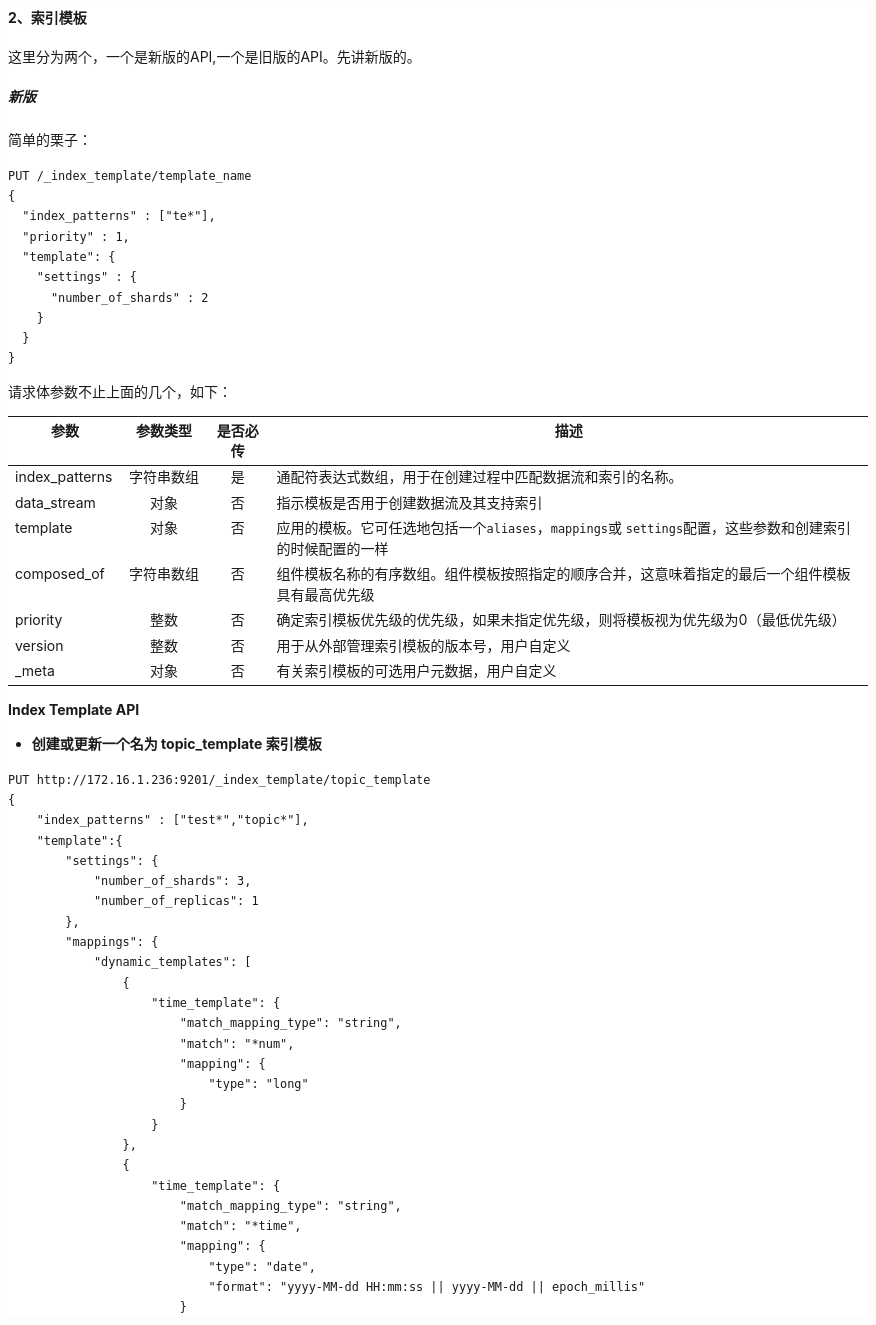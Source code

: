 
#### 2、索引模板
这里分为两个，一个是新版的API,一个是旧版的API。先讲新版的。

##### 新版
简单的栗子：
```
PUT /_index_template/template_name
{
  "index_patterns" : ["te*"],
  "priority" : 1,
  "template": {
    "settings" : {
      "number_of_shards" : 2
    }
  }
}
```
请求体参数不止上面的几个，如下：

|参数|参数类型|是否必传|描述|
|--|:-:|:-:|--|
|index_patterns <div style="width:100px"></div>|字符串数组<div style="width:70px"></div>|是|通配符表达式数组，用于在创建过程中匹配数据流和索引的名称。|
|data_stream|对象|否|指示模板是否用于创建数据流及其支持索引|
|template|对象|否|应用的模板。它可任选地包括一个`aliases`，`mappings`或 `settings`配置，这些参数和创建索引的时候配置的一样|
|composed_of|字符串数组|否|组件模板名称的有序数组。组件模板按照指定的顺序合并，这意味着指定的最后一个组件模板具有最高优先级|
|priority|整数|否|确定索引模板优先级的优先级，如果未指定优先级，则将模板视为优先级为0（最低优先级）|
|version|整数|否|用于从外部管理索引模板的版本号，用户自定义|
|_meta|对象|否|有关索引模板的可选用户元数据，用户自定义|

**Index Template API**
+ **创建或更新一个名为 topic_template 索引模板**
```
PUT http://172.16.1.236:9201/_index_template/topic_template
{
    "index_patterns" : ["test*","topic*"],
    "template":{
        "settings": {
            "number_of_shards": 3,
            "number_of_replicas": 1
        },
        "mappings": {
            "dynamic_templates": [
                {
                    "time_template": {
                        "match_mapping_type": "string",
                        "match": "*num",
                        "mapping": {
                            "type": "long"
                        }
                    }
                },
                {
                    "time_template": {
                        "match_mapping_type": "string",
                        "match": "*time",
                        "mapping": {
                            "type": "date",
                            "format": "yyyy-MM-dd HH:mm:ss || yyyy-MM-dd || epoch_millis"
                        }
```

────

WHAT THE TASK REQUIRES: Search the records for the word "settings", then list every line that has it.

EXERCISE ANSWER:
    "settings" : {
|template|对象|否|应用的模板。它可任选地包括一个`aliases`，`mappings`或 `settings`配置，这些参数和创建索引的时候配置的一样|
        "settings": {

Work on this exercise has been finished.